A minimal working request that aligns both the TLS and HTTP layers:

from curl_cffi import requests

# impersonate sets TLS *and* the HTTP/2 frame fingerprint and header order
# to match the chosen browser — keep the UA consistent with the profile
resp = requests.get(
    "https://example.com",
    impersonate="chrome131",
)
print(resp.status_code)

Note what you don't do here: you don't hand-set a User-Agent. The impersonate profile ships a coherent set, so the handshake and the headers agree by default. Overriding the UA to a different version than the profile reintroduces the exact mismatch you were trying to avoid.

The limit worth flagging: TLS is one layer. Modern fingerprinting also reads the HTTP/2 fingerprint, the SETTINGS frame values, window-update size, header pseudo-order, and priority frames (this is the territory JA4H and Akamai-style HTTP/2 fingerprints cover). curl_cffi's impersonate handles HTTP/2 too, which is exactly why it works better than bolting TLS impersonation onto a stack that still sends a stock HTTP/2 frame. That HTTP/2 layer is its own deep topic, a sibling to this one, but the principle is identical: every layer has to tell the same story.

What People Get Wrong

• Rotating the User-Agent. The UA is an HTTP header. It has zero effect on the TLS handshake. Cycling through fifty User-Agents over the same OpenSSL ClientHello just gives the server fifty contradictions instead of one.
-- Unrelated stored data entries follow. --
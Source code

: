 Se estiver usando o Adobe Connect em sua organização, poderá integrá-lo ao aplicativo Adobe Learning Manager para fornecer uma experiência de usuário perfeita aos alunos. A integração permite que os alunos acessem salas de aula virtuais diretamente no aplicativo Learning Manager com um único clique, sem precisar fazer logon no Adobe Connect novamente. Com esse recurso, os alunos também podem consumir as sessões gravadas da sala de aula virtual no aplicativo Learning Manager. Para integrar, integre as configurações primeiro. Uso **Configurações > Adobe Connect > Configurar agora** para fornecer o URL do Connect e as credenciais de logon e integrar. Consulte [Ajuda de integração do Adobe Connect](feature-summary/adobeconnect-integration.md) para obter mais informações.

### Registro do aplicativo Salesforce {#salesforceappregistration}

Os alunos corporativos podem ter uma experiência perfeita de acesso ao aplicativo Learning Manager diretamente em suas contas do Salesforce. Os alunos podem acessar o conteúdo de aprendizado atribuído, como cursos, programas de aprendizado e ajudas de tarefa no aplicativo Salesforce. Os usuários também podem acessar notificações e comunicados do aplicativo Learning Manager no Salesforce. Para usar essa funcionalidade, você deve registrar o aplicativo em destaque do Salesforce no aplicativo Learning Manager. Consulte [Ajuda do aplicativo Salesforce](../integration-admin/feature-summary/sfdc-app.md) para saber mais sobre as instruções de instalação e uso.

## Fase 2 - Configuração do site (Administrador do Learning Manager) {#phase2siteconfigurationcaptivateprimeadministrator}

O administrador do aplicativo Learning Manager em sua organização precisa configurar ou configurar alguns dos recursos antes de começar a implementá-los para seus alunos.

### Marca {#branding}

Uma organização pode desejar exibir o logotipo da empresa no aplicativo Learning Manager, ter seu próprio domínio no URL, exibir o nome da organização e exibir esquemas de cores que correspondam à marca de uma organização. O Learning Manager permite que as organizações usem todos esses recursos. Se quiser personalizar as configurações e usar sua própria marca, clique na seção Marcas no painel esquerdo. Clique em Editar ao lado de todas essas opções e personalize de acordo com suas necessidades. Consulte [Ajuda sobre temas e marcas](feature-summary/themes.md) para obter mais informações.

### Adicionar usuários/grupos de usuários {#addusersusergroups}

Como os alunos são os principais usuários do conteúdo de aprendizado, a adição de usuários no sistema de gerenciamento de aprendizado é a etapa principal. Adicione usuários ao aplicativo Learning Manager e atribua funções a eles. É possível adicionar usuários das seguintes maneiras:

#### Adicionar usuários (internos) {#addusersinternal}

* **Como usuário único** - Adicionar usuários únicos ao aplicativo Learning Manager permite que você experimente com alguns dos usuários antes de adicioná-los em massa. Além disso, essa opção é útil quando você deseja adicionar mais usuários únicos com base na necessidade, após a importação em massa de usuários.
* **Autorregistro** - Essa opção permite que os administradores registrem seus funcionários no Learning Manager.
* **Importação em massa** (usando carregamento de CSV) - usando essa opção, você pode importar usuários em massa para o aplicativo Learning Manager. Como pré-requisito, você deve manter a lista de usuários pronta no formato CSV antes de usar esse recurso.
• verify=False. Disabling certificate verification changes whether you trust the server. It does nothing to your ClientHello and nothing to your fingerprint. It's unrelated to getting flagged.

• Adding more headers. Past the realistic browser set, extra headers don't help, and the wrong header order (JA4H) can hurt. Coherence beats volume.

• Assuming a new IP fixes it. A fresh residential IP solves IP-reputation problems. It does not change your fingerprint — the same JA3/JA4 contradiction follows you to every IP you rotate to.

• Treating JA3 as still-unique. Because of GREASE and randomization, a bare JA3 match is weak evidence on its own. Current systems lean on JA4 plus the HTTP/2 fingerprint together.

Wrapping Up

If your headers and your proxy are right and you're still flagged, stop editing headers. Go look at your actual handshake against an echo endpoint, and check whether your TLS fingerprint agrees with the browser your User-Agent claims to be. Almost always it won't, a stock Python client speaks OpenSSL while pretending to be Chrome, and that single contradiction is the flag.

The fix is coherence, not disguise: let a tool like curl_cffi send a real browser's ClientHello and matching HTTP/2 frames, and stop overriding the pieces it already aligns for you. One consistent story across every layer beats a perfect User-Agent over the wrong handshake every time.